Reginald Perrin: You realise the sort of people you’re going to attract, don’t you, Jimmy? Thugs, bully-boys, psychopaths, sacked policemen, security guards, sacked security guards, racialists, Paki-bashers, queer-bashers, Chink-bashers, anybody-bashers, rear Admirals, queer admirals, Vice Admirals, fascists, neo-fascists, crypto-fascists, loyalists, neo-loyalists, crypto-loyalists.
Jimmy Anderson: Do you think so? I thought recruitment might be difficult.
Friedman: “1st I’ll ask an insane question. Then claim it was rhetorical. Then immediately make it clear it was NOT rhetorical.” Lunch time!
— Billmon (@billmon1) March 18, 2015
With few exceptions (Iran nuke talks) US Middle East policy post 9/11 consists of throwing gasoline on fires, being surprised when it burns.
— Billmon (@billmon1) March 18, 2015
Juan Cole’s Tom Friedman & funding ISIL: Israel/Iran Derangement Syndrome is a pretty compelling read.
I don’t agree with everything Cole says, and haven’t forgotten his support for Obama’s non-Constitutional “kinetic action” in Libya, nor his “letter to the left.” His position was not short on nuance, but Libya is a disaster today, though surely it’s cheering for those who like their middle eastern nations in flames.
Thomas Friedman’s more-puzzling-than-usual column from midweek, in which he wondered aloud whether the West should be arming ISIL, led to more than a few hot takes asserting Friedman had lost it, and was floating that balloon out of ignorance and/or dementia. I beg to differ: I think he knew exactly what he was saying.
Between Obama’s pending rapprochement with Iran and the cooperation between US and allied militaries in bombing ISIL combatants (and countless more collateral persons of no interest), there lurks the possibility of peace breaking out in the Middle East. Well, OK, peace is not really in the works, but there remains the chance the U.S. will stall out on its accidental/on purpose mission to take down every proper country in the region that doesn’t kowtow to U.S./Israeli domination.
What accounts for [Friedman] being in this category of Daesh-supporters when he is not a conservative (in the American political sense of conservative)? It is his Zionism. For Israel, Daesh is just a manifestation of chaos and not threatening to Israel which has the best military in the Middle East. But for many Israelis and supporters of Israel, it is the big conventional rejectionist states and armies with their potential for nuclear weaponry that are the real danger. That is why Friedman supported Bush’s Iraq War, as well. Apparently, for this strain of Zionism, the Middle East has to be in flames and broken up by constant American military invasions and special ops covert actions and coups in order to keep Israel from having any peer militarily in the region. Daesh is just a set of gangs and aids in keeping Syria and Iraq in chaos, so from this point of view, it is a good thing and should be armed to cause more chaos.

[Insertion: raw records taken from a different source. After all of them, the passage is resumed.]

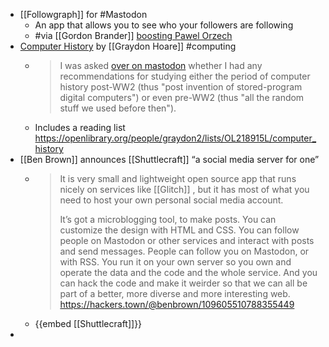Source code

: - [[Followgraph]] for #Mastodon
	- An app that allows you to see who your followers are following
	- #via [[Gordon Brander]] [boosting Pawel Orzech](https://social.lol/@pawel/109569550746825114)
- [Computer History](https://graydon2.dreamwidth.org/304682.html) by [[Graydon Hoare]] #computing
	- > I was asked [over on mastodon](https://floss.social/@be/109592689246611263) whether I had any recommendations for studying either the period of computer history post-WW2 (thus "post invention of stored-program digital computers") or even pre-WW2 (thus "all the random stuff we used before then").
	- Includes a reading list https://openlibrary.org/people/graydon2/lists/OL218915L/computer_history
- [[Ben Brown]] announces [[Shuttlecraft]] “a social media server for one”
	- > It is very small and lightweight open source app that runs nicely on services like [[Glitch]] , but it has most of what you need to host your own personal social media account.
	  > 
	  > It’s got a microblogging tool, to make posts. You can customize the design with HTML and CSS. You can follow people on Mastodon or other services and interact with posts and send messages. People can follow you on Mastodon, or with RSS. You run it on your own server so you own and operate the data and the code and the whole service. And you can hack the code and make it weirder so that we can all be part of a better, more diverse and more interesting web.
	  > https://hackers.town/@benbrown/109605510788355449
	- {{embed [[Shuttlecraft]]}}
-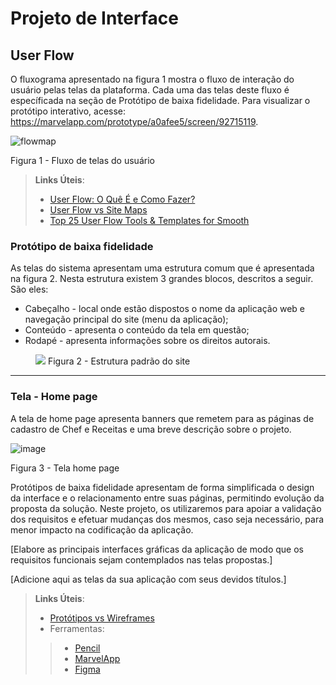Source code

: 
# Projeto de Interface

## User Flow

O fluxograma apresentado na figura 1 mostra o fluxo de interação do usuário pelas telas da plataforma. Cada uma das telas deste fluxo é específicada na seção de Protótipo de baixa fidelidade. Para visualizar o protótipo interativo, acesse: https://marvelapp.com/prototype/a0afee5/screen/92715119.

![flowmap](https://github.com/ICEI-PUC-Minas-PMV-ADS/pmv-ads-2023-2-e1-proj-web-t2-projeto_start_na_cozinha_g4/assets/144265096/3255e08e-c5a2-42c8-996f-a8251dfe114d)

Figura 1 - Fluxo de telas do usuário

> **Links Úteis**:
> - [User Flow: O Quê É e Como Fazer?](https://medium.com/7bits/fluxo-de-usu%C3%A1rio-user-flow-o-que-%C3%A9-como-fazer-79d965872534)
> - [User Flow vs Site Maps](http://designr.com.br/sitemap-e-user-flow-quais-as-diferencas-e-quando-usar-cada-um/)
> - [Top 25 User Flow Tools & Templates for Smooth](https://www.mockplus.com/blog/post/user-flow-tools)


### Protótipo de baixa fidelidade

As telas do sistema apresentam uma estrutura comum que é apresentada na figura 2. Nesta estrutura existem 3 grandes blocos, descritos a seguir. São eles:
<ul>
  <li>Cabeçalho - local onde estão dispostos o nome da aplicação web e navegação principal do site (menu da aplicação);</li>
  <li>Conteúdo - apresenta o conteúdo da tela em questão;</li>
  <li>Rodapé - apresenta informações sobre os direitos autorais.</li>
</ul>

<figure> 
<img src="https://marvel-live.freetls.fastly.net/serve/2023/9/b6cf4804a8d34129ab50ea5335ccb852.png?quality=95&fake=.png"
 <figcaption> Figura 2 - Estrutura padrão do site
</figure> 
<hr>

<h3><b>Tela - Home page</b></h3>
A tela de home page apresenta banners que remetem para as páginas de cadastro de Chef e Receitas e uma breve descrição sobre o projeto.

![image](https://github.com/ICEI-PUC-Minas-PMV-ADS/pmv-ads-2023-2-e1-proj-web-t2-projeto_start_na_cozinha_g4/assets/144864588/deeef62f-7069-4cbb-9f77-38a4e1e43e65)

Figura 3 - Tela home page

Protótipos de baixa fidelidade apresentam de forma simplificada o design da interface e o relacionamento entre suas páginas, permitindo evolução da proposta da solução. Neste projeto, os utilizaremos para apoiar a validação dos requisitos e efetuar mudanças dos mesmos, caso seja necessário, para menor impacto na codificação da aplicação.

[Elabore as principais interfaces gráficas da aplicação de modo que os requisitos funcionais sejam contemplados nas telas propostas.]

[Adicione aqui as telas da sua aplicação com seus devidos títulos.] 
 
> **Links Úteis**:
> - [Protótipos vs Wireframes](https://www.nngroup.com/videos/prototypes-vs-wireframes-ux-projects/)
>- Ferramentas:
>> - [Pencil](https://pencil.evolus.vn/)
>> - [MarvelApp](https://marvelapp.com/)
>> - [Figma](https://www.figma.com/)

It is a monstrous point of view that would come as a surprise to most Americans when put like this, but all Middle Easterners understand that it is exactly the kind of policy Israeli hawks pursue and urge the US to pursue.
Yesterday morning in the Post David Petraeus was not miles away from what Friedman was jokingly-but-not-really suggesting. Suddenly, the ISIL threat has been downgraded from Existential/Kill Them All to Maybe We Should Be Friends.
Watch the pundits go along with this 180-degree turn. Will the prospect of peace breaking out reclaim its rightful place as Public Enemy Number One? That’s been the safe bet for a while now.